§ **Try it**: Search the data for "questions". Each line containing it is to be copied.
[[ Exercise input open ]]
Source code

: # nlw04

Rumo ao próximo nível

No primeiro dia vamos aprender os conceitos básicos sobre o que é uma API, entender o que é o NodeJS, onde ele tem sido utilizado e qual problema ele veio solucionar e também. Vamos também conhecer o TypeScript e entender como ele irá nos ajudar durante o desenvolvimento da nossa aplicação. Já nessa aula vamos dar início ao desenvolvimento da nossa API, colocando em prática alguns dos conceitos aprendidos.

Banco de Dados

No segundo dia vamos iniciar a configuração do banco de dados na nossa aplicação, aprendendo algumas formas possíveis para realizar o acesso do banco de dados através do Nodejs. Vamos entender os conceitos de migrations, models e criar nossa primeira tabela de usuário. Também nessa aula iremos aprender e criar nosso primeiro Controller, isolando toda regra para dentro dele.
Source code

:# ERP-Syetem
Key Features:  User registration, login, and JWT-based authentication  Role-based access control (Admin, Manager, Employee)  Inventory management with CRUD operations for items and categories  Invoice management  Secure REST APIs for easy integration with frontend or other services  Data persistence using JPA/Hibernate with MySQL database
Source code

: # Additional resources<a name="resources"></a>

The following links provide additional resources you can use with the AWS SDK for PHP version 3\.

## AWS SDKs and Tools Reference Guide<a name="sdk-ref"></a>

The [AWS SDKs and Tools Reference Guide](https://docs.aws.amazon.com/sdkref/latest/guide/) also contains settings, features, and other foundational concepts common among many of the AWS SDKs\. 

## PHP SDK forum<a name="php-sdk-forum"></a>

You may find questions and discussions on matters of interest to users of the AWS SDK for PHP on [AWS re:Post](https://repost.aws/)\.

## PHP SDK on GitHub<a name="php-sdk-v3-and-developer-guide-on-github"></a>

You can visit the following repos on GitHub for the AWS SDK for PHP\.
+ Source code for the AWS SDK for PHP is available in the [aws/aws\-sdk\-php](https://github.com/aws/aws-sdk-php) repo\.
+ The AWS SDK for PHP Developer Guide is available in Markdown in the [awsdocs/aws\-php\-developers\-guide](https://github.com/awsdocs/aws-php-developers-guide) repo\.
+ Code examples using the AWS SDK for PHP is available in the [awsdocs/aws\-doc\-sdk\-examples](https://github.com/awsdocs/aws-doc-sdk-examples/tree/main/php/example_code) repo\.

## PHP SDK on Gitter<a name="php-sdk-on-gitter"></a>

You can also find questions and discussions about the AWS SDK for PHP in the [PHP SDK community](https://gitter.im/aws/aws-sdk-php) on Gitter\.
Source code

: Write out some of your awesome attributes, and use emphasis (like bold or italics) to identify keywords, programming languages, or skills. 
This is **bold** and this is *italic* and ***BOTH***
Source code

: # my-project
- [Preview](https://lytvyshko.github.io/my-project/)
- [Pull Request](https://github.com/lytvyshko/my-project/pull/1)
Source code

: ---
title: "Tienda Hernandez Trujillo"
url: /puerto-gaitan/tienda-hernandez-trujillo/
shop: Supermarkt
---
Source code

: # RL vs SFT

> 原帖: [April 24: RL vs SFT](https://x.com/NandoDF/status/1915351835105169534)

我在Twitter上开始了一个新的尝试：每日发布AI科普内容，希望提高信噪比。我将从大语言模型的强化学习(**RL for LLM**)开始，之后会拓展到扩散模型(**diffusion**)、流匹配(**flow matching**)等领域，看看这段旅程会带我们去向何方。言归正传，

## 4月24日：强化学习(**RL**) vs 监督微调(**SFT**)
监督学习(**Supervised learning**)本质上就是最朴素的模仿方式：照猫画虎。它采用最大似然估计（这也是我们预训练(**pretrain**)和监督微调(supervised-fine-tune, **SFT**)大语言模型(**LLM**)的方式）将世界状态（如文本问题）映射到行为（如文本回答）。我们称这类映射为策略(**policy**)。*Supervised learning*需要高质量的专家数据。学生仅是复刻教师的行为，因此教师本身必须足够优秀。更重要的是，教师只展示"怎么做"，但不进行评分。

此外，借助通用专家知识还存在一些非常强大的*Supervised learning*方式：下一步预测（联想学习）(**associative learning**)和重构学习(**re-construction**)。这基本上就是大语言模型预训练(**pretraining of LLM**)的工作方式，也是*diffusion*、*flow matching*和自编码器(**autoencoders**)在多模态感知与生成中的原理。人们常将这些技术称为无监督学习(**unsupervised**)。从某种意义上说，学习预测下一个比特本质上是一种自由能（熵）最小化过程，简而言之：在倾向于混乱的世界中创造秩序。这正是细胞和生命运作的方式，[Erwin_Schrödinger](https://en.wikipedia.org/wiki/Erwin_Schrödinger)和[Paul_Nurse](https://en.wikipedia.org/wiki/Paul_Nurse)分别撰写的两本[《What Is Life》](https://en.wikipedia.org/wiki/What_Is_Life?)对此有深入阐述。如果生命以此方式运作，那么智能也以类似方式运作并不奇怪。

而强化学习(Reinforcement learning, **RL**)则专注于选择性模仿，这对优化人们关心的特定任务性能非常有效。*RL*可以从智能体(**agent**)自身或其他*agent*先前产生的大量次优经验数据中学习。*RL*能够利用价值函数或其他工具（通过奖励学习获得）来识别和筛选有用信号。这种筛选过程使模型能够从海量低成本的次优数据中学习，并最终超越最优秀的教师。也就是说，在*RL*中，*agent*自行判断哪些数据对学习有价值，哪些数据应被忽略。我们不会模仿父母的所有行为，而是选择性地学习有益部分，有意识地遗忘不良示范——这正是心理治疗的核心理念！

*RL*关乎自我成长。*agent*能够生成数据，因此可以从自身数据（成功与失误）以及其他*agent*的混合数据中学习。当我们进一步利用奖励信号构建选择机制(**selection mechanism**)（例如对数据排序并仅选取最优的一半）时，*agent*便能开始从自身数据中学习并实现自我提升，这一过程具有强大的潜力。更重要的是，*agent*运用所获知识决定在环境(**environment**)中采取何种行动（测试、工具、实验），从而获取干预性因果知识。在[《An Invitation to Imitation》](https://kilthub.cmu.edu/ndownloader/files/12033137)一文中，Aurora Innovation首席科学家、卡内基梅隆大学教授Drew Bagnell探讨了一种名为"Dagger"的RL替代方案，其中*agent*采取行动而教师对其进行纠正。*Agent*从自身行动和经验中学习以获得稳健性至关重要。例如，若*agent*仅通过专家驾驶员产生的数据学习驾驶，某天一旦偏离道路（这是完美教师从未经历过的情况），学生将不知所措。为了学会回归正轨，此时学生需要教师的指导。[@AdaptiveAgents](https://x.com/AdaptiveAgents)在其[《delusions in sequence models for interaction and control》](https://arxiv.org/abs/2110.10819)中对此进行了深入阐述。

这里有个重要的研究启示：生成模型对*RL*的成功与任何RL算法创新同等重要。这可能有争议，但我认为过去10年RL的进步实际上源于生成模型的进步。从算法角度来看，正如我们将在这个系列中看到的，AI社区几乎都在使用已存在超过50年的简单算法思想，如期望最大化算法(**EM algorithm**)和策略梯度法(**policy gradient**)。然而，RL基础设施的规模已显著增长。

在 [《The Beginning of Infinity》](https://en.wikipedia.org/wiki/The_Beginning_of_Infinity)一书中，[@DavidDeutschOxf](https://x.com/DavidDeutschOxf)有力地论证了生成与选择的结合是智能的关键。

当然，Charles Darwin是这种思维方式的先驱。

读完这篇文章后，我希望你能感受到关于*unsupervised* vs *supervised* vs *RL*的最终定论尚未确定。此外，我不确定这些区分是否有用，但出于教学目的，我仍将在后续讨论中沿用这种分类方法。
[[ Exercise input closed ]]
§ **Exercise solution**:
You may find questions and discussions on matters of interest to users of the AWS SDK for PHP on [AWS re:Post](https://repost.aws/)\.
You can also find questions and discussions about the AWS SDK for PHP in the [PHP SDK community](https://gitter.im/aws/aws-sdk-php) on Gitter\.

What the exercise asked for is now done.